Extracted records
──────

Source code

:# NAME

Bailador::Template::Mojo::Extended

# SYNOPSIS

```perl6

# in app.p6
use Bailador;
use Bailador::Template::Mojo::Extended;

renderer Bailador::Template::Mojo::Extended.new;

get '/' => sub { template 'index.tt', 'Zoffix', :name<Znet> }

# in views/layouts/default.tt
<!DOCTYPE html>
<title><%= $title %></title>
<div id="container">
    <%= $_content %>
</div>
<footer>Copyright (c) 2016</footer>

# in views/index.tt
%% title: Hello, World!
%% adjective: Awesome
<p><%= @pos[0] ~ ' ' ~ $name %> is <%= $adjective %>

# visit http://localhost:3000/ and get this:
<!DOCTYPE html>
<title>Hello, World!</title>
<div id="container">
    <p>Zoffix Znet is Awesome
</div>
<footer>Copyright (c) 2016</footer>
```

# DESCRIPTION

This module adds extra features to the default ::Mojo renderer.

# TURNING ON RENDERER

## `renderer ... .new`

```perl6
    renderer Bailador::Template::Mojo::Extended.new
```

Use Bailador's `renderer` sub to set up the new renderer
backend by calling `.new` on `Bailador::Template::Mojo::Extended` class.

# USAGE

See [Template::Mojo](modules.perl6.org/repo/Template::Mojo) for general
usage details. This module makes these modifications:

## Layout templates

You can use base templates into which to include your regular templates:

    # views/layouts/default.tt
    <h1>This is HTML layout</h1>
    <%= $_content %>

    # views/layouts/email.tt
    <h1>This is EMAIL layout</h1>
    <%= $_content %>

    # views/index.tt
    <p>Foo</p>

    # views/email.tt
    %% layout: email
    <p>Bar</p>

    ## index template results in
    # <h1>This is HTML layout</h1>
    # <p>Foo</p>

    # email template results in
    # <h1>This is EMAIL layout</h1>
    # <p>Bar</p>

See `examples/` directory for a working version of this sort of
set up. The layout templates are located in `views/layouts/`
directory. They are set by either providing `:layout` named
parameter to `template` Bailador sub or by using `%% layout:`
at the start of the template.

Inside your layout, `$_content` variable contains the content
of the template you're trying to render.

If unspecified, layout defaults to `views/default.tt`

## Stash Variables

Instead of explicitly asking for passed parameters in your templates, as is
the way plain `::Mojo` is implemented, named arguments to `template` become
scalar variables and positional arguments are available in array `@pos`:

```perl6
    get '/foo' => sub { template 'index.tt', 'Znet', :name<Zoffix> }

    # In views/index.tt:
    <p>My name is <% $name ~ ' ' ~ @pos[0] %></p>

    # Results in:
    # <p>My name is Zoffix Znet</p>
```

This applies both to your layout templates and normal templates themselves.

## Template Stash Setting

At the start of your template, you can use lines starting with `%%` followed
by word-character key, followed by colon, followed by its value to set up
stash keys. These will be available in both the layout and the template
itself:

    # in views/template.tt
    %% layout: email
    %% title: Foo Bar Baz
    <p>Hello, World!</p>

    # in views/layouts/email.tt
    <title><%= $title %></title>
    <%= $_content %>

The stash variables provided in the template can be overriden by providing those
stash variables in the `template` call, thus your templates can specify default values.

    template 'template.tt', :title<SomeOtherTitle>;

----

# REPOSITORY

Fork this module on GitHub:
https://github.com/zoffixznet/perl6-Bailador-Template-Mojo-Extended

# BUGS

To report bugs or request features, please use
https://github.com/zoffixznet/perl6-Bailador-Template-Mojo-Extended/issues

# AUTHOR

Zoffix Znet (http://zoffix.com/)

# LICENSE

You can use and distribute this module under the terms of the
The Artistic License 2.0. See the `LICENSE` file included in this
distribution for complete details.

──────

# ASSIGNED TASK:
Only one stretch of the entries above is wanted: the lines from the one containing "# <h1>This is EMAIL layout</h1>" through the one containing "Bailador sub or". Please reproduce it exactly.

# PROBLEM SOLUTION:
    # <h1>This is EMAIL layout</h1>
    # <p>Bar</p>

See `examples/` directory for a working version of this sort of
set up. The layout templates are located in `views/layouts/`
directory. They are set by either providing `:layout` named
parameter to `template` Bailador sub or by using `%% layout:`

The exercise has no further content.